Matteo Calorio · Mar 22, 2023

Thanks, yes, we installed a 5.19 kernel just by suggestion in these forums to solve the problem of migrating VMs to nodes with different CPU frequencies:

Live migration problems between higher to lower frequencies CPUs

While this seemed it fixed the problem, it also seems it introduced another one that we didn't have in previous versions of PVE.

To go back to the 5.15 kernel we should understand if the migration problem has been solved its latest versions.

Our nodes are servers with CPUs like:
40 x Intel(R) Xeon(R) CPU E5-2650 v3 @ 2.30GHz (2 Sockets)
48 x Intel(R) Xeon(R) Gold 5118 CPU @ 2.30GHz (2 Sockets)
40 x Intel(R) Xeon(R) CPU E5-2630 v4 @ 2.20GHz (2 Sockets)
48 x AMD EPYC 7272 12-Core Processor (2 Sockets)
64 x Intel(R) Xeon(R) Gold 6326 CPUs @ 2.90GHz (2 Sockets)

I read the post you indicated, but at the moment I did not found any clues that could resolve our situation.

Matteo Calorio · Sep 11, 2023

Hi, we still have the problem, here are some messages from a VM that got stuck:

Code:

kernel:[2261815.282065] watchdog: BUG: soft lockup - CPU#2 stuck for 22s! [JournalFlusher:870]

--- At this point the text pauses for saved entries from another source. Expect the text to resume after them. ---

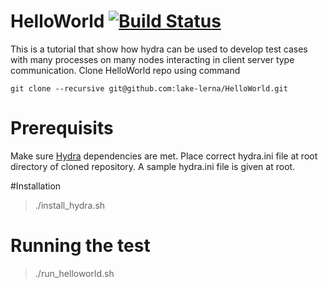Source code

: # HelloWorld [![Build Status](https://travis-ci.org/lake-lerna/hydra.svg?branch=master)](https://travis-ci.org/tahir24434/HelloWorld)
This is a tutorial that show how hydra can be used to develop test 
cases with many processes on many nodes interacting in client server 
type communication.
Clone HelloWorld repo using command
```
git clone --recursive git@github.com:lake-lerna/HelloWorld.git
```

# Prerequisits
Make sure [Hydra](https://github.com/lake-lerna/hydra) dependencies are 
met.
Place correct hydra.ini file at root directory of cloned repository.
A sample hydra.ini file is given at root.
  
#Installation 

> ./install_hydra.sh

# Running the test

> ./run_helloworld.sh
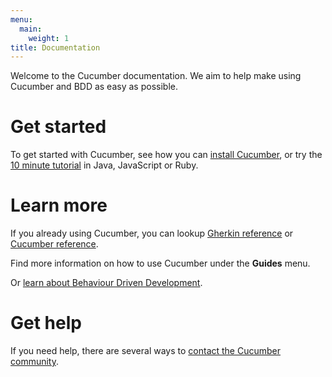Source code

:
 ```yaml
---
menu:
  main:
    weight: 1
title: Documentation
---
```


Welcome to the Cucumber documentation. We aim to help make using Cucumber and BDD as easy as possible.

# Get started
To get started with Cucumber, see how you can [install Cucumber](/installation),
or try the [10 minute tutorial](/10-minute-tutorial/) in Java, JavaScript or Ruby.

# Learn more

If you already using Cucumber, you can lookup [Gherkin reference](/gherkin) or [Cucumber reference](/cucumber).

Find more information on how to use Cucumber under the **Guides** menu.

Or [learn about Behaviour Driven Development](/bdd).

# Get help

If you need help, there are several ways to [contact the Cucumber community](/about/get-in-touch).
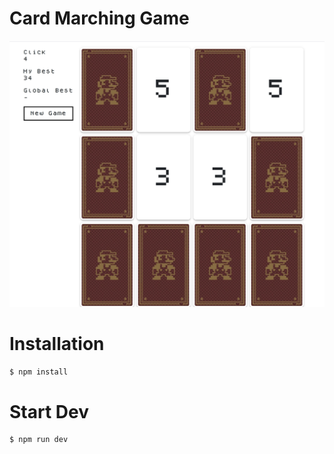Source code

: # Card Marching Game
![preview](./public/screen-shot-1.png)

# Installation
```sh
$ npm install
```

# Start Dev
```sh
$ npm run dev
```
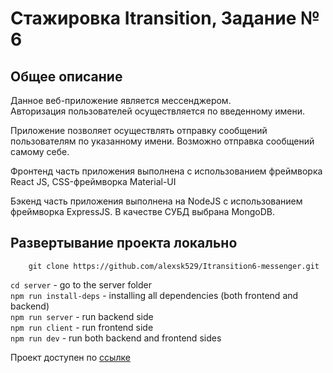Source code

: # Стажировка Itransition, Задание № 6

## Общее описание

Данное веб-приложение является мессенджером.<br/>
Авторизация пользователей осуществляется по введенному имени.<br/>

Приложение позволяет осуществлять отправку сообщений пользователям по указанному имени. Возможно отправка сообщений самому себе.<br/>

Фронтенд часть приложения выполнена с использованием фреймворка React JS, CSS-фреймворка Material-UI

Бэкенд часть приложения выполнена на NodeJS с использованием фреймворка ExpressJS.
В качестве СУБД выбрана MongoDB.

## Развертывание проекта локально
```
    git clone https://github.com/alexsk529/Itransition6-messenger.git
```
``` cd server ``` - go to the server folder <br/>
``` npm run install-deps ``` - installing all dependencies (both frontend and backend) <br/>
``` npm run server ``` - run backend side <br/>
``` npm run client ``` - run frontend side <br/>
``` npm run dev ``` - run both backend and frontend sides

Проект доступен по [ссылке]()
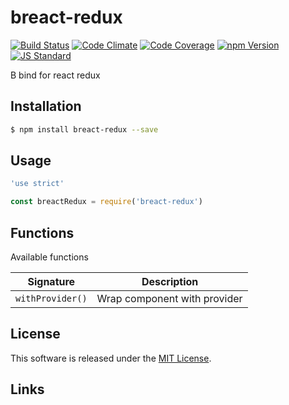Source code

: breact-redux
==========

<!---
This file is generated by ape-tmpl. Do not update manually.
--->

<!-- Badge Start -->
<a name="badges"></a>

[![Build Status][bd_travis_shield_url]][bd_travis_url]
[![Code Climate][bd_codeclimate_shield_url]][bd_codeclimate_url]
[![Code Coverage][bd_codeclimate_coverage_shield_url]][bd_codeclimate_url]
[![npm Version][bd_npm_shield_url]][bd_npm_url]
[![JS Standard][bd_standard_shield_url]][bd_standard_url]

[bd_repo_url]: https://github.com/b-labo/breact-redux
[bd_travis_url]: http://travis-ci.org/b-labo/breact-redux
[bd_travis_shield_url]: http://img.shields.io/travis/b-labo/breact-redux.svg?style=flat
[bd_travis_com_url]: http://travis-ci.com/b-labo/breact-redux
[bd_travis_com_shield_url]: https://api.travis-ci.com/b-labo/breact-redux.svg?token=
[bd_license_url]: https://github.com/b-labo/breact-redux/blob/master/LICENSE
[bd_codeclimate_url]: http://codeclimate.com/github/b-labo/breact-redux
[bd_codeclimate_shield_url]: http://img.shields.io/codeclimate/github/b-labo/breact-redux.svg?style=flat
[bd_codeclimate_coverage_shield_url]: http://img.shields.io/codeclimate/coverage/github/b-labo/breact-redux.svg?style=flat
[bd_gemnasium_url]: https://gemnasium.com/b-labo/breact-redux
[bd_gemnasium_shield_url]: https://gemnasium.com/b-labo/breact-redux.svg
[bd_npm_url]: http://www.npmjs.org/package/breact-redux
[bd_npm_shield_url]: http://img.shields.io/npm/v/breact-redux.svg?style=flat
[bd_standard_url]: http://standardjs.com/
[bd_standard_shield_url]: https://img.shields.io/badge/code%20style-standard-brightgreen.svg

<!-- Badge End -->


<!-- Description Start -->
<a name="description"></a>

B bind for react redux

<!-- Description End -->


<!-- Overview Start -->
<a name="overview"></a>



<!-- Overview End -->


<!-- Sections Start -->
<a name="sections"></a>

<!-- Section from "doc/guides/01.Installation.md.hbs" Start -->

<a name="section-doc-guides-01-installation-md"></a>

Installation
-----

```bash
$ npm install breact-redux --save
```


<!-- Section from "doc/guides/01.Installation.md.hbs" End -->

<!-- Section from "doc/guides/02.Usage.md.hbs" Start -->

<a name="section-doc-guides-02-usage-md"></a>

Usage
---------

```javascript
'use strict'

const breactRedux = require('breact-redux')

```


<!-- Section from "doc/guides/02.Usage.md.hbs" End -->

<!-- Section from "doc/guides/03.Functions.md.hbs" Start -->

<a name="section-doc-guides-03-functions-md"></a>

Functions
---------

Available functions

| Signature | Description |
| ---- | ----------- |
| `withProvider()` | Wrap component with provider |


<!-- Section from "doc/guides/03.Functions.md.hbs" End -->


<!-- Sections Start -->


<!-- LICENSE Start -->
<a name="license"></a>

License
-------
This software is released under the [MIT License](https://github.com/b-labo/breact-redux/blob/master/LICENSE).

<!-- LICENSE End -->


<!-- Links Start -->
<a name="links"></a>

Links
------



<!-- Links End -->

Message from syslogd@graylog5 at Sep 11 14:13:07 ...
kernel:[2261815.283198] watchdog: BUG: soft lockup - CPU#0 stuck for 22s! [ftdc:872]

Message from syslogd@graylog5 at Sep 11 14:13:07 ...
kernel:[2261815.283226] watchdog: BUG: soft lockup - CPU#1 stuck for 22s! [pool-3-thread-1:985]

Thanks,
Matteo

fiona · Sep 11, 2023

Hi,

Matteo Calorio said:

Hi, we still have the problem, here are some messages from a VM that got stuck:

Code:

kernel:[2261815.282065] watchdog: BUG: soft lockup - CPU#2 stuck for 22s! [JournalFlusher:870]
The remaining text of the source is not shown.